According to the paper, the main principle behind Artificial Neural Networks is based on the computational network models found in the nervous system. The proposed architecture could be used to perform matrix multiplications and nonlinear activations in various artificial neural network techniques, such as convolutional neural networks and recurrent neural networks.

Instead of using the fabrication platform typically used for regular semiconductor chips, Lightelligence uses it in a revolutionary way. Lightelligence designs light-powered computing components, which could be the hardware required to power the AI revolution. Lightelligence’s optical processors have orders of magnitude better performance than standard architectures. To conduct arithmetical calculations electronic circuits need to integrate tens, perhaps hundreds, of logical gates. To carry out this process the electronic chip transistors must be turned on and off for several clock cycles.
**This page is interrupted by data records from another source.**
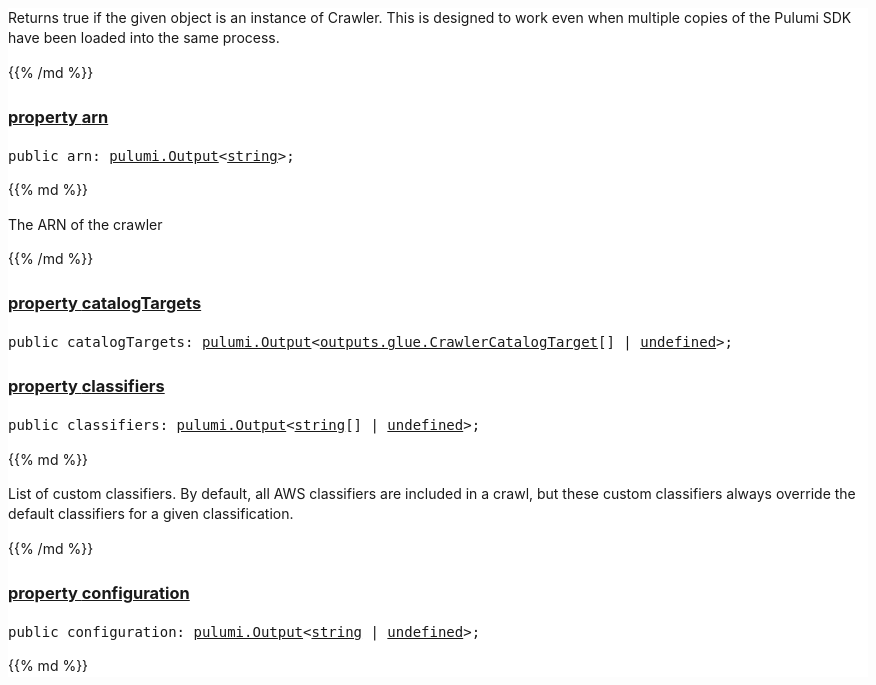 Returns true if the given object is an instance of Crawler.  This is designed to work even
when multiple copies of the Pulumi SDK have been loaded into the same process.

{{% /md %}}
</div>
<h3 class="pdoc-member-header" id="Crawler-arn">
<a class="pdoc-child-name" href="https://github.com/pulumi/pulumi-aws/blob/12e670b7058a95d189b26e09a2864e3d7c210466/sdk/nodejs/glue/crawler.ts#L119">property <b>arn</b></a>
</h3>
<div class="pdoc-member-contents">
<pre class="highlight"><span class='kd'>public </span>arn: <a href='/docs/reference/pkg/nodejs/pulumi/pulumi/#Output'>pulumi.Output</a>&lt;<span class='kd'><a href='https://developer.mozilla.org/en-US/docs/Web/JavaScript/Reference/Global_Objects/String'>string</a></span>&gt;;</pre>
{{% md %}}

The ARN of the crawler

{{% /md %}}
</div>
<h3 class="pdoc-member-header" id="Crawler-catalogTargets">
<a class="pdoc-child-name" href="https://github.com/pulumi/pulumi-aws/blob/12e670b7058a95d189b26e09a2864e3d7c210466/sdk/nodejs/glue/crawler.ts#L120">property <b>catalogTargets</b></a>
</h3>
<div class="pdoc-member-contents">
<pre class="highlight"><span class='kd'>public </span>catalogTargets: <a href='/docs/reference/pkg/nodejs/pulumi/pulumi/#Output'>pulumi.Output</a>&lt;<a href='/docs/reference/pkg/nodejs/pulumi/aws/types/output/#CrawlerCatalogTarget'>outputs.glue.CrawlerCatalogTarget</a>[] | <span class='kd'><a href='https://developer.mozilla.org/en-US/docs/Web/JavaScript/Reference/Global_Objects/undefined'>undefined</a></span>&gt;;</pre>
</div>
<h3 class="pdoc-member-header" id="Crawler-classifiers">
<a class="pdoc-child-name" href="https://github.com/pulumi/pulumi-aws/blob/12e670b7058a95d189b26e09a2864e3d7c210466/sdk/nodejs/glue/crawler.ts#L124">property <b>classifiers</b></a>
</h3>
<div class="pdoc-member-contents">
<pre class="highlight"><span class='kd'>public </span>classifiers: <a href='/docs/reference/pkg/nodejs/pulumi/pulumi/#Output'>pulumi.Output</a>&lt;<span class='kd'><a href='https://developer.mozilla.org/en-US/docs/Web/JavaScript/Reference/Global_Objects/String'>string</a></span>[] | <span class='kd'><a href='https://developer.mozilla.org/en-US/docs/Web/JavaScript/Reference/Global_Objects/undefined'>undefined</a></span>&gt;;</pre>
{{% md %}}

List of custom classifiers. By default, all AWS classifiers are included in a crawl, but these custom classifiers always override the default classifiers for a given classification.

{{% /md %}}
</div>
<h3 class="pdoc-member-header" id="Crawler-configuration">
<a class="pdoc-child-name" href="https://github.com/pulumi/pulumi-aws/blob/12e670b7058a95d189b26e09a2864e3d7c210466/sdk/nodejs/glue/crawler.ts#L128">property <b>configuration</b></a>
</h3>
<div class="pdoc-member-contents">
<pre class="highlight"><span class='kd'>public </span>configuration: <a href='/docs/reference/pkg/nodejs/pulumi/pulumi/#Output'>pulumi.Output</a>&lt;<span class='kd'><a href='https://developer.mozilla.org/en-US/docs/Web/JavaScript/Reference/Global_Objects/String'>string</a></span> | <span class='kd'><a href='https://developer.mozilla.org/en-US/docs/Web/JavaScript/Reference/Global_Objects/undefined'>undefined</a></span>&gt;;</pre>
{{% md %}}
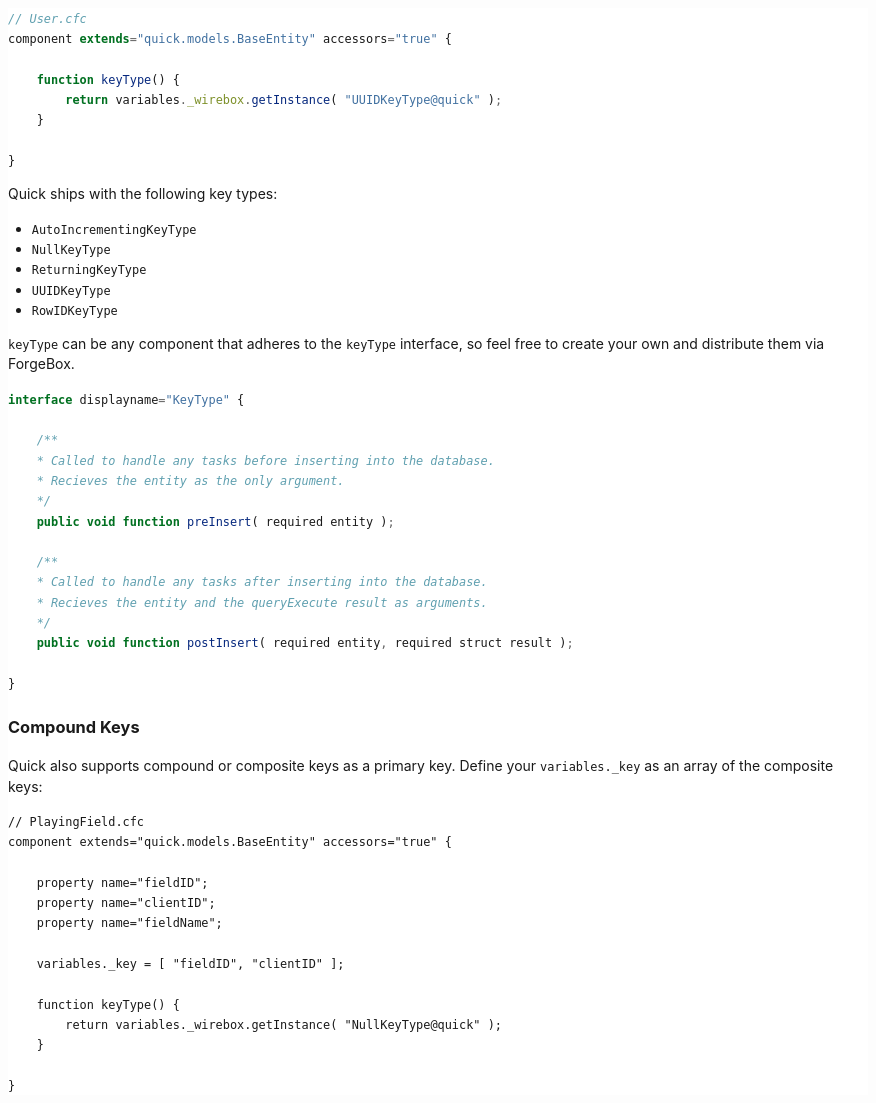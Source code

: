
```javascript
// User.cfc
component extends="quick.models.BaseEntity" accessors="true" {

    function keyType() {
        return variables._wirebox.getInstance( "UUIDKeyType@quick" );
    }

}
```

Quick ships with the following key types:

* `AutoIncrementingKeyType`
* `NullKeyType`
* `ReturningKeyType`
* `UUIDKeyType`
* `RowIDKeyType`

`keyType` can be any component that adheres to the `keyType` interface, so feel free to create your own and distribute them via ForgeBox.

```javascript
interface displayname="KeyType" {

    /**
    * Called to handle any tasks before inserting into the database.
    * Recieves the entity as the only argument.
    */
    public void function preInsert( required entity );

    /**
    * Called to handle any tasks after inserting into the database.
    * Recieves the entity and the queryExecute result as arguments.
    */
    public void function postInsert( required entity, required struct result );

}
```

### Compound Keys

Quick also supports compound or composite keys as a primary key.  Define your `variables._key` as an array of the composite keys:

```cfscript
// PlayingField.cfc
component extends="quick.models.BaseEntity" accessors="true" {

    property name="fieldID";
    property name="clientID";
    property name="fieldName";

    variables._key = [ "fieldID", "clientID" ];
    
    function keyType() {
        return variables._wirebox.getInstance( "NullKeyType@quick" );
    }

}
```
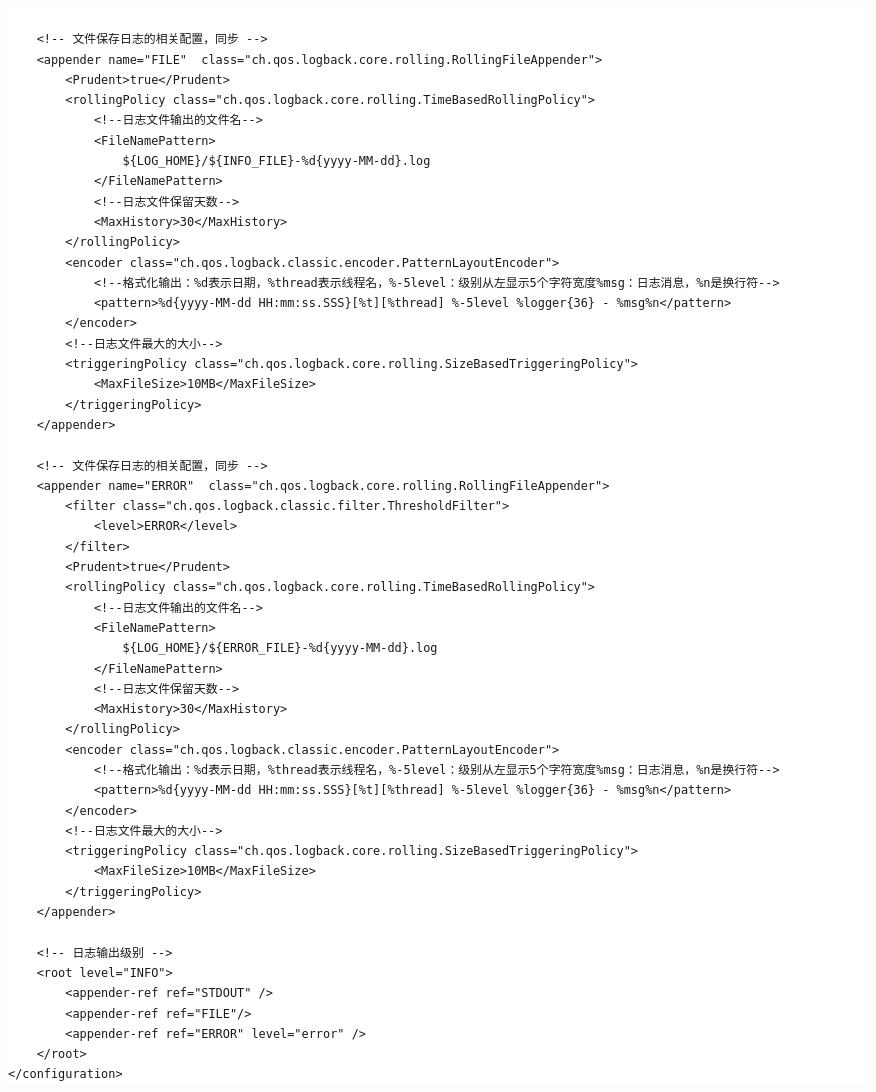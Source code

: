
 ```

    <!-- 文件保存日志的相关配置，同步 -->
    <appender name="FILE"  class="ch.qos.logback.core.rolling.RollingFileAppender">
        <Prudent>true</Prudent>
        <rollingPolicy class="ch.qos.logback.core.rolling.TimeBasedRollingPolicy">
            <!--日志文件输出的文件名-->
            <FileNamePattern>
                ${LOG_HOME}/${INFO_FILE}-%d{yyyy-MM-dd}.log
            </FileNamePattern>
            <!--日志文件保留天数-->
            <MaxHistory>30</MaxHistory>
        </rollingPolicy>
        <encoder class="ch.qos.logback.classic.encoder.PatternLayoutEncoder">
            <!--格式化输出：%d表示日期，%thread表示线程名，%-5level：级别从左显示5个字符宽度%msg：日志消息，%n是换行符-->
            <pattern>%d{yyyy-MM-dd HH:mm:ss.SSS}[%t][%thread] %-5level %logger{36} - %msg%n</pattern>
        </encoder>
        <!--日志文件最大的大小-->
        <triggeringPolicy class="ch.qos.logback.core.rolling.SizeBasedTriggeringPolicy">
            <MaxFileSize>10MB</MaxFileSize>
        </triggeringPolicy>
    </appender>

    <!-- 文件保存日志的相关配置，同步 -->
    <appender name="ERROR"  class="ch.qos.logback.core.rolling.RollingFileAppender">
        <filter class="ch.qos.logback.classic.filter.ThresholdFilter">
            <level>ERROR</level>
        </filter>
        <Prudent>true</Prudent>
        <rollingPolicy class="ch.qos.logback.core.rolling.TimeBasedRollingPolicy">
            <!--日志文件输出的文件名-->
            <FileNamePattern>
                ${LOG_HOME}/${ERROR_FILE}-%d{yyyy-MM-dd}.log
            </FileNamePattern>
            <!--日志文件保留天数-->
            <MaxHistory>30</MaxHistory>
        </rollingPolicy>
        <encoder class="ch.qos.logback.classic.encoder.PatternLayoutEncoder">
            <!--格式化输出：%d表示日期，%thread表示线程名，%-5level：级别从左显示5个字符宽度%msg：日志消息，%n是换行符-->
            <pattern>%d{yyyy-MM-dd HH:mm:ss.SSS}[%t][%thread] %-5level %logger{36} - %msg%n</pattern>
        </encoder>
        <!--日志文件最大的大小-->
        <triggeringPolicy class="ch.qos.logback.core.rolling.SizeBasedTriggeringPolicy">
            <MaxFileSize>10MB</MaxFileSize>
        </triggeringPolicy>
    </appender>

    <!-- 日志输出级别 -->
    <root level="INFO">
        <appender-ref ref="STDOUT" />
        <appender-ref ref="FILE"/>
        <appender-ref ref="ERROR" level="error" />
    </root>
</configuration>
```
Each time a logical port is switched on, heat is generated, and power is consumed.This is not the case with Lightelligence chips. Shen’s optic computing chips allow for a significantly lower power usage than their electron-powered counterparts, thereby generating very little heat. Furthermore, their ONN can potentially provide direct training of the network on the photonic chip with the higher forward propagation speed and power efficiency by employing only propagation. 

While lightelligence’s CEO doesn’t intend to replace the electronic computing industry in its entirety. He rather aims to accelerate certain linear algebra operations to perform quick, power-efficient tasks like those found in artificial neural networks.

Lightelligence’s competitive advantage 

In this emerging field of optical computing, Shen and his colleagues are not alone. Only recently, another MIT spinout Lightmatter announced an additional round of $80 million in Series B fundraising. The technology of Lightmatter is built on patented silicon photonics technology that handles consistent light within a chip to conduct calculations very fast with extremely low power. Lightmatter’s CEO Nick Harris is one of the contributing authors of “Deep learning with coherent nanophotonic circuits”. But unlike their competition, Shen and his colleagues have crucial advantages. In 2017, Shen teamed up with Soljajic and two other MIT alumni to start Lightelligence. Lightelligence’s vice president of photonics, Dr Huaiyu Meng, holds a doctorate in electrical engineering. Adding to the founding team is business administration major Spencer Powers. They not only invented the technology at the institute, but they are also the first firm to have developed a complete optical hardware solution. Irrespective of competition, Shen is confident in Lightelligence’s innovation potential. To date, Lightelligence has raised over $40 million and currently, the team is working on building the world’s most extensive integrated photonic system.

Since data centres such as Amazon and Microsoft play a major role in AI computing, which takes place in the cloud. Centres that run computationally intensive AI algorithms that take up a huge chunk of data centre capacity. Every year millions of dollars’ worth of electricity is burned by thousands of servers running continuously. On the other hand, Lightelligence servers consume far less power, at a significantly lower cost. Their AI chips not only reduce the cost but also significantly increase the computational capability making Lightelligence a lucrative startup.